====== Data for the task

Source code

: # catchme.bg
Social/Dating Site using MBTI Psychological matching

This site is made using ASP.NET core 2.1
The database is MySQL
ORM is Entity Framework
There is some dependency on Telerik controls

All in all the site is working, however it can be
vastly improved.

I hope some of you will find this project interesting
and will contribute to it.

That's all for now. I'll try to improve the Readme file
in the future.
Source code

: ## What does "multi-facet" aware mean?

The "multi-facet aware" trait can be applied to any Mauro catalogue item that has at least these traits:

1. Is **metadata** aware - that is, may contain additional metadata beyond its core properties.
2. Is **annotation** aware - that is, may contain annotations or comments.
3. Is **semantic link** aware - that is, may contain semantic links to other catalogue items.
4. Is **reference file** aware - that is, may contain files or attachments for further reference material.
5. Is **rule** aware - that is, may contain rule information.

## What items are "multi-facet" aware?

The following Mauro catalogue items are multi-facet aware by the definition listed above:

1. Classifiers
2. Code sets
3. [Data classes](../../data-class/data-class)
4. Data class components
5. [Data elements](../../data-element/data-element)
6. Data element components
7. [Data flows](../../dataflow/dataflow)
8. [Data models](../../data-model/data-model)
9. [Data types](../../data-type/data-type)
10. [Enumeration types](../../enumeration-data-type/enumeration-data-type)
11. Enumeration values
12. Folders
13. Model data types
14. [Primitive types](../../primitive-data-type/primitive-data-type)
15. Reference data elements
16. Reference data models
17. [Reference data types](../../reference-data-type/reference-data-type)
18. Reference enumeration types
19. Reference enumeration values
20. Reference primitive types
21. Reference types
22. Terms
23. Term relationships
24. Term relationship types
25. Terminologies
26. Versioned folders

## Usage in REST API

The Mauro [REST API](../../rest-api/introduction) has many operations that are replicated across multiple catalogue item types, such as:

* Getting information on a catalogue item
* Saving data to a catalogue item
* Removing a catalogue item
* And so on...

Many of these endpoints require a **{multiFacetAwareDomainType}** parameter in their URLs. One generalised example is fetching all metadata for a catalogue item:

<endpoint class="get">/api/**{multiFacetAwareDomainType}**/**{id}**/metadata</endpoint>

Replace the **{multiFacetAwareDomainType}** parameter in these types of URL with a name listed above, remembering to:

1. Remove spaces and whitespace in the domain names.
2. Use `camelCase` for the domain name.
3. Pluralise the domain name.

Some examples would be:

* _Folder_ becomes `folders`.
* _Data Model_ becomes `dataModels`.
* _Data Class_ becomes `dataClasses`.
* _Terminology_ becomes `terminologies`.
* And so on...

============

## The problem
Nothing in the records above may be left out; repeat them exactly.

## Solved exercise
Source code

: # catchme.bg
Social/Dating Site using MBTI Psychological matching

This site is made using ASP.NET core 2.1
The database is MySQL
ORM is Entity Framework
There is some dependency on Telerik controls

All in all the site is working, however it can be
vastly improved.

I hope some of you will find this project interesting
and will contribute to it.

That's all for now. I'll try to improve the Readme file
in the future.
Source code

: ## What does "multi-facet" aware mean?

The "multi-facet aware" trait can be applied to any Mauro catalogue item that has at least these traits:

1. Is **metadata** aware - that is, may contain additional metadata beyond its core properties.
2. Is **annotation** aware - that is, may contain annotations or comments.
3. Is **semantic link** aware - that is, may contain semantic links to other catalogue items.
4. Is **reference file** aware - that is, may contain files or attachments for further reference material.
5. Is **rule** aware - that is, may contain rule information.

## What items are "multi-facet" aware?

The following Mauro catalogue items are multi-facet aware by the definition listed above:

1. Classifiers
2. Code sets
3. [Data classes](../../data-class/data-class)
4. Data class components
5. [Data elements](../../data-element/data-element)
6. Data element components
7. [Data flows](../../dataflow/dataflow)
8. [Data models](../../data-model/data-model)
9. [Data types](../../data-type/data-type)
10. [Enumeration types](../../enumeration-data-type/enumeration-data-type)
11. Enumeration values
12. Folders
13. Model data types
14. [Primitive types](../../primitive-data-type/primitive-data-type)
15. Reference data elements
16. Reference data models
17. [Reference data types](../../reference-data-type/reference-data-type)
18. Reference enumeration types
19. Reference enumeration values
20. Reference primitive types
21. Reference types
22. Terms
23. Term relationships
24. Term relationship types
25. Terminologies
26. Versioned folders

## Usage in REST API

The Mauro [REST API](../../rest-api/introduction) has many operations that are replicated across multiple catalogue item types, such as:

* Getting information on a catalogue item
* Saving data to a catalogue item
* Removing a catalogue item
* And so on...

Many of these endpoints require a **{multiFacetAwareDomainType}** parameter in their URLs. One generalised example is fetching all metadata for a catalogue item:

<endpoint class="get">/api/**{multiFacetAwareDomainType}**/**{id}**/metadata</endpoint>

Replace the **{multiFacetAwareDomainType}** parameter in these types of URL with a name listed above, remembering to:

1. Remove spaces and whitespace in the domain names.
2. Use `camelCase` for the domain name.
3. Pluralise the domain name.

Some examples would be:

* _Folder_ becomes `folders`.
* _Data Model_ becomes `dataModels`.
* _Data Class_ becomes `dataClasses`.
* _Terminology_ becomes `terminologies`.
* And so on...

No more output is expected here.